THE COAL STRIKE AND VOLUNTARY ENLISTMENT.
[To THE EDITOR OP THE "SPECTATOTC.1 SIR,—In your issue of October 10th last year you published a letter of mine entitled "The Biological Effects of Voluntary Enlistment." The recent coal strike in South Wales is, I believe, the first outward indication of a fact I then en- deavoured to draw attention to. In my letter I said that — " under a voluntary system it is only the men with the most grit in them who usually offer themselves for service. Those of less sterling quality, potential or actual, refrain. . . Under com- pulsory service the loss to the State is more evenly distributed between the best and the less estimable of its citizens."

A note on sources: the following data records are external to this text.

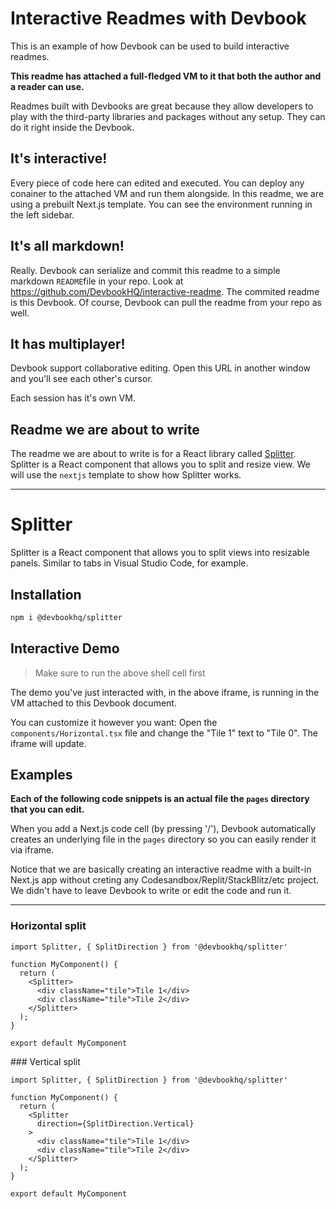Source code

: # Interactive Readmes with Devbook

This is an example of how Devbook can be used to build interactive readmes.

**This readme has attached a full-fledged VM to it that both the author and a reader can use.**

Readmes built with Devbooks are great because they allow developers to play with the third-party libraries and packages without any setup. They can do it right inside the Devbook.

## It's interactive!

Every piece of code here can edited and executed. You can deploy any conainer to the attached VM  and run them alongside. In this readme, we are using a prebuilt Next.js template. You can see the environment running in the left sidebar.

## It's all markdown!

Really. Devbook can serialize and commit this readme to a simple markdown `README`file in your repo. Look at <https://github.com/DevbookHQ/interactive-readme>. The commited readme is this Devbook. Of course, Devbook can pull the readme from your repo as well.

## It has multiplayer!

Devbook support collaborative editing. Open this URL in another window and you'll see each other's cursor. 

Each session has it's own VM.

## Readme we are about to write

The readme we are about to write is for a React library called [Splitter](https://github.com/DevbookHQ/splitter). Splitter is a React component that allows you to split and resize view. We will use the `nextjs` template to show how Splitter works.

---

# Splitter

Splitter is a React component that allows you to split views into resizable panels. Similar to tabs in Visual Studio Code, for example.

## Installation

```sh {"template-id":"nextjs-v11-components"}
npm i @devbookhq/splitter
```

## Interactive Demo

> Make sure to run the above shell cell first

<meta cell-type="iframe" src="https://3000-cky7n1gxo23374808ij62d9h33y_1ad1629e-f932e410b823.o.usedevbook.com/">

The demo you've just interacted with, in the above iframe, is running in the VM attached to this Devbook document.

You can customize it however you want: Open the `components/Horizontal.tsx` file and change the "Tile 1" text to "Tile 0". The iframe will update.

## Examples

**Each of the following code snippets is an actual file the `pages` directory that you can edit.**

When you add a Next.js code cell (by pressing '/'), Devbook automatically creates an underlying file in the `pages` directory so you can easily render it via iframe.

Notice that we are basically creating an interactive readme with a built-in Next.js app without creting any Codesandbox/Replit/StackBlitz/etc project. We didn't have to leave Devbook to write or edit the code and run it.

---

### Horizontal split

```tsx {"cell-id":"mxbsj52b","document-env-id":"1ad1629e","template-id":"nextjs-v11-components","cell-name":"Untitled"}
import Splitter, { SplitDirection } from '@devbookhq/splitter'

function MyComponent() {
  return (
    <Splitter>
      <div className="tile">Tile 1</div>
      <div className="tile">Tile 2</div>
    </Splitter>
  );
}

export default MyComponent
```

<meta cell-type="iframe" src="https://3000-cky7n1gxo23374808ij62d9h33y_1ad1629e-f932e410b823.o.usedevbook.com/Untitled">### Vertical split

```tsx {"cell-id":"q298mw5j","document-env-id":"1ad1629e","template-id":"nextjs-v11-components","cell-name":"Untitled-u7c"}
import Splitter, { SplitDirection } from '@devbookhq/splitter'

function MyComponent() {
  return (
    <Splitter
      direction={SplitDirection.Vertical}  
    >
      <div className="tile">Tile 1</div>
      <div className="tile">Tile 2</div>
    </Splitter>
  );
}

export default MyComponent
```

<meta cell-type="iframe" src="https://3000-cky7n1gxo23374808ij62d9h33y_1ad1629e-f932e410b823.o.usedevbook.com/Untitled-u7c">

A propos of this, Mr. Lloyd George, in his speech to the miners' delegates, stated that fifty-six thousand men had enlisted from Glamorganshire. These men, without doubt, were those amongst them who had the greatest degree of patriotism and the highest sense of responsibility. If, under a compulsory system of enlistment, a considerable proportion of these men had still been present to moderate counsels by their vote and influence, and a corresponding number of those who remain had been absent, the probability is that there would have been no strike, or, at least, that its course would have been other than it was. If our present methods of recruiting continue to prevail we may well anticipate further trouble on similar grounds in other directions. The effect on the community of the sudden withdrawal of all its best elements is not one calculated to preserve the moral of the nation at its highest possible efficiency. When it is realized that this factor is no less important in deciding the issue of a great war than the moral of the troops in the field, recent events give us reason to pause—especially when we recollect that any deficiency in this respect amongst the military is capable, to a certain extent, of being compensated for by " discipline " in a way that, is not possible amongst civilians: St. Peter's Vicarage, Loughborough.